-------- INPUT MATERIAL

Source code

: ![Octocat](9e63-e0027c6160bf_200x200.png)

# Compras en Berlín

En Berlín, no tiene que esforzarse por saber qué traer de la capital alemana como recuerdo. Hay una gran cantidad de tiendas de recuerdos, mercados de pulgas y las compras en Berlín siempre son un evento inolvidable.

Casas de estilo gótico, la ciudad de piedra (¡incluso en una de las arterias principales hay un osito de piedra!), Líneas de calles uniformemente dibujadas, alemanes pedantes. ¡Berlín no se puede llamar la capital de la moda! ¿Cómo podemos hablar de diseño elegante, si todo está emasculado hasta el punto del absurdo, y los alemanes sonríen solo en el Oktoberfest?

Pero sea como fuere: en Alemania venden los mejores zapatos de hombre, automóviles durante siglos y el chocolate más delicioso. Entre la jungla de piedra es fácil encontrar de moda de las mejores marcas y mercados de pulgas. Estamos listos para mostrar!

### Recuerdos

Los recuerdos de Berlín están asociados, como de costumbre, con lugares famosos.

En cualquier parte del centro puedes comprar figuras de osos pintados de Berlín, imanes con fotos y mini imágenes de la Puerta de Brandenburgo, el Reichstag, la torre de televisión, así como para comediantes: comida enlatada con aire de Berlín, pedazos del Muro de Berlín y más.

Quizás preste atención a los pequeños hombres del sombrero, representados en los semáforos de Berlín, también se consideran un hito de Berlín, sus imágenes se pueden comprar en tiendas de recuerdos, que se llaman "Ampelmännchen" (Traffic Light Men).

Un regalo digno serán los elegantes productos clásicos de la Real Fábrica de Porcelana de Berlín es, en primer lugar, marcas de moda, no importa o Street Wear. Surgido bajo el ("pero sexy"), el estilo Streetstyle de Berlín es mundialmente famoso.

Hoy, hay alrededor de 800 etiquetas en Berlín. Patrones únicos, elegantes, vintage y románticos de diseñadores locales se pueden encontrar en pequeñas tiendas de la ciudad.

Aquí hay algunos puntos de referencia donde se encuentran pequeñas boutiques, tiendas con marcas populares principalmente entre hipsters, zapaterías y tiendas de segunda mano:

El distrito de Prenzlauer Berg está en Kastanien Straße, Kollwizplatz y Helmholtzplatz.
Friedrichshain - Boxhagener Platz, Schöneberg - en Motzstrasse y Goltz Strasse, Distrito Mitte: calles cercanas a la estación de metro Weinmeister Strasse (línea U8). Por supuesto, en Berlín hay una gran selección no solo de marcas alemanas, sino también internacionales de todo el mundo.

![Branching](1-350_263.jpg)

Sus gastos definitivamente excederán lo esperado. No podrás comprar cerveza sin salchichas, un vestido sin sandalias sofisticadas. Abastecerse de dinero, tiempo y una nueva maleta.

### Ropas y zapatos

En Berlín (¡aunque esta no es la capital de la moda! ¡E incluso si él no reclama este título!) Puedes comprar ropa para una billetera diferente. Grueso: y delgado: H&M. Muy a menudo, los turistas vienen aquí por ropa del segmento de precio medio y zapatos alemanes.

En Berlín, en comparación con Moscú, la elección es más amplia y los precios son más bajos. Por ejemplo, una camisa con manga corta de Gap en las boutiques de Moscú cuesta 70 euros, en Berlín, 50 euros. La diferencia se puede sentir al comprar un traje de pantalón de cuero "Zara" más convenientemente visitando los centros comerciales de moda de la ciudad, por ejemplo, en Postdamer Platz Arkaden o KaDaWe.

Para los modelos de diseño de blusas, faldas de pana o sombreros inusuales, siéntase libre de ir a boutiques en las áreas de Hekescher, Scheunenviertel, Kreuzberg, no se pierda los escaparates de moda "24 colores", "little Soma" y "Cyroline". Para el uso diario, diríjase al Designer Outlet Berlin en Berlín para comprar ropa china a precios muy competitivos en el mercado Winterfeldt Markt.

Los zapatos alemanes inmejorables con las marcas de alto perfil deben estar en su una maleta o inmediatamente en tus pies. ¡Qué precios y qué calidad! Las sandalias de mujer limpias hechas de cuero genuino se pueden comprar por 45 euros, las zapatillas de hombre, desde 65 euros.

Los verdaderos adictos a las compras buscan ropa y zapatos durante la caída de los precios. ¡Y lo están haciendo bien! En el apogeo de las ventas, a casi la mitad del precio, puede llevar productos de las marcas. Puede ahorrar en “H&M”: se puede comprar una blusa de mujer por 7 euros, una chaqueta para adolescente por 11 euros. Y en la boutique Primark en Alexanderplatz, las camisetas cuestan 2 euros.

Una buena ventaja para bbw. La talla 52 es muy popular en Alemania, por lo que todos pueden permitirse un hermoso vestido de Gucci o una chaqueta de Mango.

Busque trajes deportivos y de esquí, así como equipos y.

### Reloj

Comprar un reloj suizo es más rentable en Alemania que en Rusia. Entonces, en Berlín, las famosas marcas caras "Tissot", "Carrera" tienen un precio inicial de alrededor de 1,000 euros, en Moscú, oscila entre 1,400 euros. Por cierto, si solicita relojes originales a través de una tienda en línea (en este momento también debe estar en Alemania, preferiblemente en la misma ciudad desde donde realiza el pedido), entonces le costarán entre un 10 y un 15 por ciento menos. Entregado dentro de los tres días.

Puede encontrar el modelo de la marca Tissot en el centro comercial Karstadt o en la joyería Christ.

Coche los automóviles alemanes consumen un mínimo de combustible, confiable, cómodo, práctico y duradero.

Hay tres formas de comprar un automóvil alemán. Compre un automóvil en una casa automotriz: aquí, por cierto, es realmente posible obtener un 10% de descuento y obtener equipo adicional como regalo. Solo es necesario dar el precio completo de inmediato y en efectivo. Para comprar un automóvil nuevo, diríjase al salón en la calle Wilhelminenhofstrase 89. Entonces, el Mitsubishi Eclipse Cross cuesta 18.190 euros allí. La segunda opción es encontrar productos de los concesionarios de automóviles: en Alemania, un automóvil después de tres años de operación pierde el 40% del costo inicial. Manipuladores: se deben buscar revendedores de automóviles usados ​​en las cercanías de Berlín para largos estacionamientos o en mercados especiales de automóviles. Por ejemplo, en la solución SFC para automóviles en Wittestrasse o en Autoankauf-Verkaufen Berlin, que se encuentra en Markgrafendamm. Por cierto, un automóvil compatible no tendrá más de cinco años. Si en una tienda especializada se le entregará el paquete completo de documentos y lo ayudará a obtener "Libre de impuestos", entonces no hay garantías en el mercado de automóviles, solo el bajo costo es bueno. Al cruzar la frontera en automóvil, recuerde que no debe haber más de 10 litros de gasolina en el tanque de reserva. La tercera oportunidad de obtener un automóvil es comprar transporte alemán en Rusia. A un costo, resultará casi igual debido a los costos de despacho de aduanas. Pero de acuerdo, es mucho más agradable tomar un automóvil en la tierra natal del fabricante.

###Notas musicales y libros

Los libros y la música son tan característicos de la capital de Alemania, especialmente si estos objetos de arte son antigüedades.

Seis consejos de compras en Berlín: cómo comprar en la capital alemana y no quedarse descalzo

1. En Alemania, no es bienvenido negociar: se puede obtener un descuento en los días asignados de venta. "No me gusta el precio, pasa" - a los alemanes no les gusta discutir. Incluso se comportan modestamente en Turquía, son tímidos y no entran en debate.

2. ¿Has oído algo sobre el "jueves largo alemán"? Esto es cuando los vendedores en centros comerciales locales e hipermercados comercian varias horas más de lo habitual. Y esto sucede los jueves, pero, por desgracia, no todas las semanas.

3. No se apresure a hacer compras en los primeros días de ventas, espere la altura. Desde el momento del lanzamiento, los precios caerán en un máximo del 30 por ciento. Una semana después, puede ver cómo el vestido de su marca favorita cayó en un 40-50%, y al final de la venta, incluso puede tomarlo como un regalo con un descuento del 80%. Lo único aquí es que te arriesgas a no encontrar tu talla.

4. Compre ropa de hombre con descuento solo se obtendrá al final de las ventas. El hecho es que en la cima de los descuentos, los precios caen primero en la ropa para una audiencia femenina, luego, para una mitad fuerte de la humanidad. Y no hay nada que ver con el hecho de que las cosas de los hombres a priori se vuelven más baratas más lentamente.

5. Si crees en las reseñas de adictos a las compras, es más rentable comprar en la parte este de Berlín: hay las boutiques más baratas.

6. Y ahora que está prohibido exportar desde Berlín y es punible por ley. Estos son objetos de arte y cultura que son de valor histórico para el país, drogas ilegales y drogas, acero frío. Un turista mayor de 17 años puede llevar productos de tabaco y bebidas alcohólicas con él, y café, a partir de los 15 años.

----------------
-------- INPUT MATERIAL

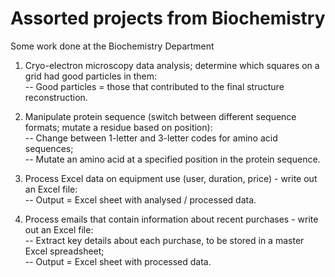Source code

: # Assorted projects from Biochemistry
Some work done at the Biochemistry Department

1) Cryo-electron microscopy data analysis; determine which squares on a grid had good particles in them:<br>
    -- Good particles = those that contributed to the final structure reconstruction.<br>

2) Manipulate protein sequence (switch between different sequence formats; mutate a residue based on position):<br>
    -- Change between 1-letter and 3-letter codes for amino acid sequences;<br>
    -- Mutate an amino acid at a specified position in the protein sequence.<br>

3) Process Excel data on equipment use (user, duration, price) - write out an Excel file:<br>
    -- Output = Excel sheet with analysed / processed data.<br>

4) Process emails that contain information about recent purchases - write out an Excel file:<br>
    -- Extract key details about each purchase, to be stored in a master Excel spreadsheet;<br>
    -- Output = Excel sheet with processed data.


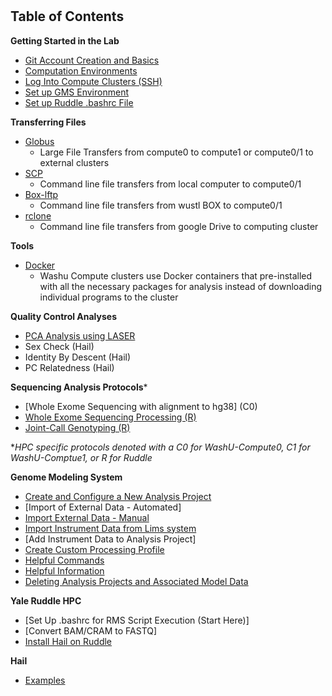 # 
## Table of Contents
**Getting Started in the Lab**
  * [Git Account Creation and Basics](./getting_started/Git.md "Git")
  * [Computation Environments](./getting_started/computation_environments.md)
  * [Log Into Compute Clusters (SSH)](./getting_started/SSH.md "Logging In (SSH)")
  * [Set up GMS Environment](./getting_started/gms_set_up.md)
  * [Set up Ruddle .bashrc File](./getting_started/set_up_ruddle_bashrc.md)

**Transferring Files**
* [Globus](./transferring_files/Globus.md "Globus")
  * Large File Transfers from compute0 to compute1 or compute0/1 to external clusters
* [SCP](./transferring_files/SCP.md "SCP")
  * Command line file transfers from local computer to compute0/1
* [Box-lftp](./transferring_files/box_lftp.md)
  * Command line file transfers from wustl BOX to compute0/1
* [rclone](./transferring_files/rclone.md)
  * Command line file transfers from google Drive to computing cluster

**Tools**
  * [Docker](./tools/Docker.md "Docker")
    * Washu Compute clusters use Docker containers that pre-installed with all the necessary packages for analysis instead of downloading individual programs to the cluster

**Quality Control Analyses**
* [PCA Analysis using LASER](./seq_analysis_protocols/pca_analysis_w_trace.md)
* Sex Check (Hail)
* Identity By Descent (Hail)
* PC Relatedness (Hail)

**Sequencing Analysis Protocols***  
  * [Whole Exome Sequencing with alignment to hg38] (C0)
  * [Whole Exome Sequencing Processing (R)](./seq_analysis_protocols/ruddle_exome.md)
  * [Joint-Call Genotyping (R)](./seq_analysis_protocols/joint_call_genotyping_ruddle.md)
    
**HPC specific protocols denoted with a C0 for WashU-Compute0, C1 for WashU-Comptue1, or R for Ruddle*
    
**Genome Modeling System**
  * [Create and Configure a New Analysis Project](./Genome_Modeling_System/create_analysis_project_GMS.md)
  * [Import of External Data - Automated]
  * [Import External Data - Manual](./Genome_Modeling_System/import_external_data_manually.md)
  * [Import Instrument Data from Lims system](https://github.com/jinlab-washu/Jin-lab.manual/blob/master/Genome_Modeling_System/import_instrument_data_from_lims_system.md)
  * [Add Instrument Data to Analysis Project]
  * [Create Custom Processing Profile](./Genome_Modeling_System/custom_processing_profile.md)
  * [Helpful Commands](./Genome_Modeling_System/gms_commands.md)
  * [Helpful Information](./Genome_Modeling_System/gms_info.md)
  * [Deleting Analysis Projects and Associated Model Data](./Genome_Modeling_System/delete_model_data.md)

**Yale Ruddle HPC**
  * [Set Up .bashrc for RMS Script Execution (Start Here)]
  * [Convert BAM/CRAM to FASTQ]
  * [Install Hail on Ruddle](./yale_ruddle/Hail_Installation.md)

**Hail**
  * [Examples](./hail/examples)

----------------

### WORK INSTRUCTIONS
Begin at the line above that has "[PCA Analysis using" and stop after the line that has "to hg38] (C0)", copying each line exactly and adding nothing else.

### SOLUTION TO THE PROBLEM
* [PCA Analysis using LASER](./seq_analysis_protocols/pca_analysis_w_trace.md)
* Sex Check (Hail)
* Identity By Descent (Hail)
* PC Relatedness (Hail)

**Sequencing Analysis Protocols***  
  * [Whole Exome Sequencing with alignment to hg38] (C0)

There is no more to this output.